===== INPUT FOR THIS TASK

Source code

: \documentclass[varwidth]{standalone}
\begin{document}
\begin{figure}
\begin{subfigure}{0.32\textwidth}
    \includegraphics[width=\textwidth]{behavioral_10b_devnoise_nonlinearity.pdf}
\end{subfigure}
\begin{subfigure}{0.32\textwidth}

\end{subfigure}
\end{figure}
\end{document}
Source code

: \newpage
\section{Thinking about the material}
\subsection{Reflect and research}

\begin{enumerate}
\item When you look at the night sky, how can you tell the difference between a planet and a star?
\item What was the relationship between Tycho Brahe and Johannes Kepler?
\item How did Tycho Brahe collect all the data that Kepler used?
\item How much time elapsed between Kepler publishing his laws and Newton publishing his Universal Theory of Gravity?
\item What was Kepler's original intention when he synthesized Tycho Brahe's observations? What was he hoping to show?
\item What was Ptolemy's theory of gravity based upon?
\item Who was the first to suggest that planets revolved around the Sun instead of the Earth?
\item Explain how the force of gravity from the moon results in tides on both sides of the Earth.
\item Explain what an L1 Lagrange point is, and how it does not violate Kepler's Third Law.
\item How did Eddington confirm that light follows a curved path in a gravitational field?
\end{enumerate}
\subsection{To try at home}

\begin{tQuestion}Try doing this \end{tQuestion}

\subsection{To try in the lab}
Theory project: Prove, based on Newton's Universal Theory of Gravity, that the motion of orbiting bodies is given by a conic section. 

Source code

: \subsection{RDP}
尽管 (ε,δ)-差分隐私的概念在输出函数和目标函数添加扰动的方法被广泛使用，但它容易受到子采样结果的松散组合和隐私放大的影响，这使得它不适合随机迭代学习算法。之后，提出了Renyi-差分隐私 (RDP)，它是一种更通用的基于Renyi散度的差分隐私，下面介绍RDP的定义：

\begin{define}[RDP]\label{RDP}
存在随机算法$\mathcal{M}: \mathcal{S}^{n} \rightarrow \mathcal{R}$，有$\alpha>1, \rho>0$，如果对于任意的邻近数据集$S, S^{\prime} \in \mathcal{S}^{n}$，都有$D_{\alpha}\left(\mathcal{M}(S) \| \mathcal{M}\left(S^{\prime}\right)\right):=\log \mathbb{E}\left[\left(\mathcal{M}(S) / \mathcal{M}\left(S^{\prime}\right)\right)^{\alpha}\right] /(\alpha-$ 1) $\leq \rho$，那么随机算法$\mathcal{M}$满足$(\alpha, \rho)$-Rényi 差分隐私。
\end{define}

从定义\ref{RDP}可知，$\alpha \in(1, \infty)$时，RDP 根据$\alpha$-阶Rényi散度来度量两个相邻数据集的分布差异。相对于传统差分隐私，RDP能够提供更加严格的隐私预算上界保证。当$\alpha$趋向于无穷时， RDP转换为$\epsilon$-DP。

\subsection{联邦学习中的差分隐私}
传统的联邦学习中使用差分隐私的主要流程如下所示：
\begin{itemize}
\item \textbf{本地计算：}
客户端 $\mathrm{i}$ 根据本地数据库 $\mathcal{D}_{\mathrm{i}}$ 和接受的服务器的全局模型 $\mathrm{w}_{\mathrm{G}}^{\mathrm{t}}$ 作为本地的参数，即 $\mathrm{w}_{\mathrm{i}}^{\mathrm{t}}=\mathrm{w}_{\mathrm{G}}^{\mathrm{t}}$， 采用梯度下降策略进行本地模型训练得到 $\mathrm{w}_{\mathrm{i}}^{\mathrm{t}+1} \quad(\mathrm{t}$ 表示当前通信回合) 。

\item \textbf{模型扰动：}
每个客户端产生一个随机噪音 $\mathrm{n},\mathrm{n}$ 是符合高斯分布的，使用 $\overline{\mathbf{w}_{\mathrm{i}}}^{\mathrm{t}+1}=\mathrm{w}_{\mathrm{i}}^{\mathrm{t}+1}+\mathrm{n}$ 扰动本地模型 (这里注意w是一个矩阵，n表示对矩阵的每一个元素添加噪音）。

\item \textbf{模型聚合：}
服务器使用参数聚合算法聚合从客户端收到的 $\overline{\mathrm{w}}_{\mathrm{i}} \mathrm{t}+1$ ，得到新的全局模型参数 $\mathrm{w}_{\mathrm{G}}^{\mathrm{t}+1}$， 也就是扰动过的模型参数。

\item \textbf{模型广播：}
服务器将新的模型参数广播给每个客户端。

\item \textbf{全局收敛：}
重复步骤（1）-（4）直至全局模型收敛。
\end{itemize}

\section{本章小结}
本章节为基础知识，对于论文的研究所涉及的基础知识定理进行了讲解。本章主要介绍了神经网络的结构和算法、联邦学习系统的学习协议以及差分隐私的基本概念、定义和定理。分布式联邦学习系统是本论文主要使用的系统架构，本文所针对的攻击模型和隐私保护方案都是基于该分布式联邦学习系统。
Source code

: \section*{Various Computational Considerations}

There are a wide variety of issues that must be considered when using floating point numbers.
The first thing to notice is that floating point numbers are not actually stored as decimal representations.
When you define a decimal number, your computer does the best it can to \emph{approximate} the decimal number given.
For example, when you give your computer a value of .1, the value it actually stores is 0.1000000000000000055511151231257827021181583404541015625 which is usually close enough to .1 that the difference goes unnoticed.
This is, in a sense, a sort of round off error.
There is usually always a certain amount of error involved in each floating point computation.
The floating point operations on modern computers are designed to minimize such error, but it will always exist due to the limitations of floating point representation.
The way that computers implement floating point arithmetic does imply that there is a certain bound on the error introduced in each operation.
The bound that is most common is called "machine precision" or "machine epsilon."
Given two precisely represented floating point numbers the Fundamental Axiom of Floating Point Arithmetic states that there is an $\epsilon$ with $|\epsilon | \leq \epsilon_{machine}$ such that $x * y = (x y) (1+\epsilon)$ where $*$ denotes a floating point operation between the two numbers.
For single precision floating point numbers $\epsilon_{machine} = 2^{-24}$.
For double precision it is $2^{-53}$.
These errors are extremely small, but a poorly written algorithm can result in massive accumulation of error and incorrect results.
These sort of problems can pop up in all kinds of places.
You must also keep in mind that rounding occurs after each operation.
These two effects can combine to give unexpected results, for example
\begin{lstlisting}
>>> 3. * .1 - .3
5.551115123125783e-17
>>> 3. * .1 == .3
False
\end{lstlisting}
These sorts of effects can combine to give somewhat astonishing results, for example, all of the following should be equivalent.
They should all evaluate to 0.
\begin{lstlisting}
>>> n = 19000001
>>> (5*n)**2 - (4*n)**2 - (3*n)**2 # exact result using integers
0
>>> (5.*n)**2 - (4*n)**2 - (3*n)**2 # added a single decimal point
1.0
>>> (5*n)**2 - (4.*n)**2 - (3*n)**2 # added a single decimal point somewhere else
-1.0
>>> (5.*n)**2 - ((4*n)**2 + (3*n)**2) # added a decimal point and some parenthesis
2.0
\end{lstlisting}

==========

BRIEF
The whole listing above needs to be written out again exactly.

RESULT
Source code

: \documentclass[varwidth]{standalone}
\begin{document}
\begin{figure}
\begin{subfigure}{0.32\textwidth}
    \includegraphics[width=\textwidth]{behavioral_10b_devnoise_nonlinearity.pdf}
\end{subfigure}
\begin{subfigure}{0.32\textwidth}

\end{subfigure}
\end{figure}
\end{document}
Source code

: \newpage
\section{Thinking about the material}
\subsection{Reflect and research}

\begin{enumerate}
\item When you look at the night sky, how can you tell the difference between a planet and a star?
\item What was the relationship between Tycho Brahe and Johannes Kepler?
\item How did Tycho Brahe collect all the data that Kepler used?
\item How much time elapsed between Kepler publishing his laws and Newton publishing his Universal Theory of Gravity?
\item What was Kepler's original intention when he synthesized Tycho Brahe's observations? What was he hoping to show?
\item What was Ptolemy's theory of gravity based upon?
\item Who was the first to suggest that planets revolved around the Sun instead of the Earth?
\item Explain how the force of gravity from the moon results in tides on both sides of the Earth.
\item Explain what an L1 Lagrange point is, and how it does not violate Kepler's Third Law.
\item How did Eddington confirm that light follows a curved path in a gravitational field?
\end{enumerate}
\subsection{To try at home}

\begin{tQuestion}Try doing this \end{tQuestion}

\subsection{To try in the lab}
Theory project: Prove, based on Newton's Universal Theory of Gravity, that the motion of orbiting bodies is given by a conic section. 

Source code

: \subsection{RDP}
尽管 (ε,δ)-差分隐私的概念在输出函数和目标函数添加扰动的方法被广泛使用，但它容易受到子采样结果的松散组合和隐私放大的影响，这使得它不适合随机迭代学习算法。之后，提出了Renyi-差分隐私 (RDP)，它是一种更通用的基于Renyi散度的差分隐私，下面介绍RDP的定义：

\begin{define}[RDP]\label{RDP}
存在随机算法$\mathcal{M}: \mathcal{S}^{n} \rightarrow \mathcal{R}$，有$\alpha>1, \rho>0$，如果对于任意的邻近数据集$S, S^{\prime} \in \mathcal{S}^{n}$，都有$D_{\alpha}\left(\mathcal{M}(S) \| \mathcal{M}\left(S^{\prime}\right)\right):=\log \mathbb{E}\left[\left(\mathcal{M}(S) / \mathcal{M}\left(S^{\prime}\right)\right)^{\alpha}\right] /(\alpha-$ 1) $\leq \rho$，那么随机算法$\mathcal{M}$满足$(\alpha, \rho)$-Rényi 差分隐私。
\end{define}

从定义\ref{RDP}可知，$\alpha \in(1, \infty)$时，RDP 根据$\alpha$-阶Rényi散度来度量两个相邻数据集的分布差异。相对于传统差分隐私，RDP能够提供更加严格的隐私预算上界保证。当$\alpha$趋向于无穷时， RDP转换为$\epsilon$-DP。

\subsection{联邦学习中的差分隐私}
传统的联邦学习中使用差分隐私的主要流程如下所示：
\begin{itemize}
\item \textbf{本地计算：}
客户端 $\mathrm{i}$ 根据本地数据库 $\mathcal{D}_{\mathrm{i}}$ 和接受的服务器的全局模型 $\mathrm{w}_{\mathrm{G}}^{\mathrm{t}}$ 作为本地的参数，即 $\mathrm{w}_{\mathrm{i}}^{\mathrm{t}}=\mathrm{w}_{\mathrm{G}}^{\mathrm{t}}$， 采用梯度下降策略进行本地模型训练得到 $\mathrm{w}_{\mathrm{i}}^{\mathrm{t}+1} \quad(\mathrm{t}$ 表示当前通信回合) 。

\item \textbf{模型扰动：}
每个客户端产生一个随机噪音 $\mathrm{n},\mathrm{n}$ 是符合高斯分布的，使用 $\overline{\mathbf{w}_{\mathrm{i}}}^{\mathrm{t}+1}=\mathrm{w}_{\mathrm{i}}^{\mathrm{t}+1}+\mathrm{n}$ 扰动本地模型 (这里注意w是一个矩阵，n表示对矩阵的每一个元素添加噪音）。

\item \textbf{模型聚合：}
服务器使用参数聚合算法聚合从客户端收到的 $\overline{\mathrm{w}}_{\mathrm{i}} \mathrm{t}+1$ ，得到新的全局模型参数 $\mathrm{w}_{\mathrm{G}}^{\mathrm{t}+1}$， 也就是扰动过的模型参数。

\item \textbf{模型广播：}
服务器将新的模型参数广播给每个客户端。

\item \textbf{全局收敛：}
重复步骤（1）-（4）直至全局模型收敛。
\end{itemize}

\section{本章小结}
本章节为基础知识，对于论文的研究所涉及的基础知识定理进行了讲解。本章主要介绍了神经网络的结构和算法、联邦学习系统的学习协议以及差分隐私的基本概念、定义和定理。分布式联邦学习系统是本论文主要使用的系统架构，本文所针对的攻击模型和隐私保护方案都是基于该分布式联邦学习系统。
Source code

: \section*{Various Computational Considerations}

There are a wide variety of issues that must be considered when using floating point numbers.
The first thing to notice is that floating point numbers are not actually stored as decimal representations.
When you define a decimal number, your computer does the best it can to \emph{approximate} the decimal number given.
For example, when you give your computer a value of .1, the value it actually stores is 0.1000000000000000055511151231257827021181583404541015625 which is usually close enough to .1 that the difference goes unnoticed.
This is, in a sense, a sort of round off error.
There is usually always a certain amount of error involved in each floating point computation.
The floating point operations on modern computers are designed to minimize such error, but it will always exist due to the limitations of floating point representation.
The way that computers implement floating point arithmetic does imply that there is a certain bound on the error introduced in each operation.
The bound that is most common is called "machine precision" or "machine epsilon."
Given two precisely represented floating point numbers the Fundamental Axiom of Floating Point Arithmetic states that there is an $\epsilon$ with $|\epsilon | \leq \epsilon_{machine}$ such that $x * y = (x y) (1+\epsilon)$ where $*$ denotes a floating point operation between the two numbers.
For single precision floating point numbers $\epsilon_{machine} = 2^{-24}$.
For double precision it is $2^{-53}$.
These errors are extremely small, but a poorly written algorithm can result in massive accumulation of error and incorrect results.
These sort of problems can pop up in all kinds of places.
You must also keep in mind that rounding occurs after each operation.
These two effects can combine to give unexpected results, for example
\begin{lstlisting}
>>> 3. * .1 - .3
5.551115123125783e-17
>>> 3. * .1 == .3
False
\end{lstlisting}
These sorts of effects can combine to give somewhat astonishing results, for example, all of the following should be equivalent.
They should all evaluate to 0.
\begin{lstlisting}
>>> n = 19000001
>>> (5*n)**2 - (4*n)**2 - (3*n)**2 # exact result using integers
0
>>> (5.*n)**2 - (4*n)**2 - (3*n)**2 # added a single decimal point
1.0
>>> (5*n)**2 - (4.*n)**2 - (3*n)**2 # added a single decimal point somewhere else
-1.0
>>> (5.*n)**2 - ((4*n)**2 + (3*n)**2) # added a decimal point and some parenthesis
2.0
\end{lstlisting}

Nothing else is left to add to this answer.